Decentralized Approximate Newton Methods for Convex Optimization on Networked Systems

• Published in: IEEE transactions on control of network systems Vol. 8; no. 3; pp. 1489 - 1500
• Main Authors: Wei, Hejie, Qu, Zhihai, Wu, Xuyang, Wang, Hao, Lu, Jie
• Format: Journal Article
• Language: English
• Published: Piscataway IEEE 01.09.2021; The Institute of Electrical and Electronics Engineers, Inc. (IEEE)
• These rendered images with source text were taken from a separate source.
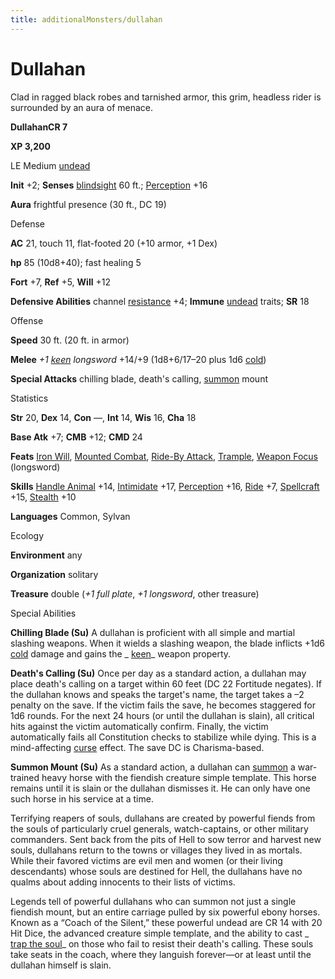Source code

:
 ```yaml
---
title: additionalMonsters/dullahan
---
```

# Dullahan

Clad in ragged black robes and tarnished armor, this grim, headless rider is surrounded by an aura of menace.

**DullahanCR 7**

**XP 3,200**

LE Medium [undead](monsters/creatureTypes#_undead)

**Init** +2; **Senses** [blindsight](monsters/universalMonsterRules#_blindsight) 60 ft.; [Perception](additionalMonsters/../skills/perception#_perception) +16

**Aura** frightful presence (30 ft., DC 19)

Defense

**AC** 21, touch 11, flat-footed 20 (+10 armor, +1 Dex)

**hp** 85 (10d8+40); fast healing 5

**Fort** +7, **Ref** +5, **Will** +12

**Defensive Abilities** channel [resistance](monsters/universalMonsterRules#_resistance) +4; **Immune** [undead](monsters/creatureTypes#_undead) traits; **SR** 18

Offense

**Speed** 30 ft. (20 ft. in armor)

**Melee** _+1 [keen](additionalMonsters/../magicItems/weapons#_weapons-keen) longsword_ +14/+9 (1d8+6/17–20 plus 1d6 [cold](monsters/creatureTypes#_cold-subtype))

**Special Attacks** chilling blade, death's calling, [summon](monsters/universalMonsterRules#_summon) mount

Statistics

**Str** 20, **Dex** 14, **Con** —, **Int** 14, **Wis** 16, **Cha** 18

**Base Atk** +7; **CMB** +12; **CMD** 24

**Feats** [Iron Will](additionalMonsters/../feats#_iron-will), [Mounted Combat](additionalMonsters/../feats#_mounted-combat), [Ride-By Attack](additionalMonsters/../feats#_ride-by-attack), [Trample](additionalMonsters/../feats#_trample), [Weapon Focus](additionalMonsters/../feats#_weapon-focus) (longsword)

**Skills** [Handle Animal](additionalMonsters/../skills/handleAnimal#_handle-animal) +14, [Intimidate](additionalMonsters/../skills/intimidate#_intimidate) +17, [Perception](additionalMonsters/../skills/perception#_perception) +16, [Ride](additionalMonsters/../skills/ride#_ride) +7, [Spellcraft](additionalMonsters/../skills/spellcraft#_spellcraft) +15, [Stealth](additionalMonsters/../skills/stealth#_stealth) +10

**Languages** Common, Sylvan

Ecology

**Environment** any

**Organization** solitary

**Treasure** double (_+1 full plate_, _+1 longsword_, other treasure)

Special Abilities

**Chilling Blade (Su)** A dullahan is proficient with all simple and martial slashing weapons. When it wields a slashing weapon, the blade inflicts +1d6 [cold](monsters/creatureTypes#_cold-subtype) damage and gains the _ [keen](additionalMonsters/../magicItems/weapons#_weapons-keen)_ weapon property.

**Death's Calling (Su)** Once per day as a standard action, a dullahan may place death's calling on a target within 60 feet (DC 22 Fortitude negates). If the dullahan knows and speaks the target's name, the target takes a –2 penalty on the save. If the victim fails the save, he becomes staggered for 1d6 rounds. For the next 24 hours (or until the dullahan is slain), all critical hits against the victim automatically confirm. Finally, the victim automatically fails all Constitution checks to stabilize while dying. This is a mind-affecting [curse](monsters/universalMonsterRules#_curse) effect. The save DC is Charisma-based.

**Summon Mount (Su)** As a standard action, a dullahan can [summon](monsters/universalMonsterRules#_summon) a war-trained heavy horse with the fiendish creature simple template. This horse remains until it is slain or the dullahan dismisses it. He can only have one such horse in his service at a time.

Terrifying reapers of souls, dullahans are created by powerful fiends from the souls of particularly cruel generals, watch-captains, or other military commanders. Sent back from the pits of Hell to sow terror and harvest new souls, dullahans return to the towns or villages they lived in as mortals. While their favored victims are evil men and women (or their living descendants) whose souls are destined for Hell, the dullahans have no qualms about adding innocents to their lists of victims.

Legends tell of powerful dullahans who can summon not just a single fiendish mount, but an entire carriage pulled by six powerful ebony horses. Known as a “Coach of the Silent,” these powerful undead are CR 14 with 20 Hit Dice, the advanced creature simple template, and the ability to cast _ [trap the soul](additionalMonsters/../spells/trapTheSoul#_trap-the-soul)_ on those who fail to resist their death's calling. These souls take seats in the coach, where they languish forever—or at least until the dullahan himself is slain.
• Subjects: Algorithms; Approximation; Approximation algorithms; Computational geometry; Convergence; Convex analysis; Convex functions; Convexity; Distributed optimization; Linear programming; network optimization; Newton method; Newton methods; Nodes; Optimization; Radio frequency; second-order methods
• ISSN: 2325-5870; 2372-2533
• DOI: 10.1109/TCNS.2021.3070663

In this article, a class of decentralized approximate Newton (DEAN) methods for addressing convex optimization on a networked system is developed, where nodes in the networked system seek a consensus that minimizes the sum of their individual objective functions through local interactions only. The proposed DEAN algorithms allow each node to repeatedly perform a local approximate Newton update, which leverages tracking the global Newton direction and dissipating the discrepancies among the nodes. Under less restrictive problem assumptions in comparison with most existing second-order methods, the DEAN algorithms enable the nodes to reach a consensus that can be arbitrarily close to the optimum. Moreover, for a particular DEAN algorithm, the nodes linearly converge to a common suboptimal solution with an explicit error bound. Finally, simulations demonstrate the competitive performance of DEAN in convergence speed, accuracy, and efficiency.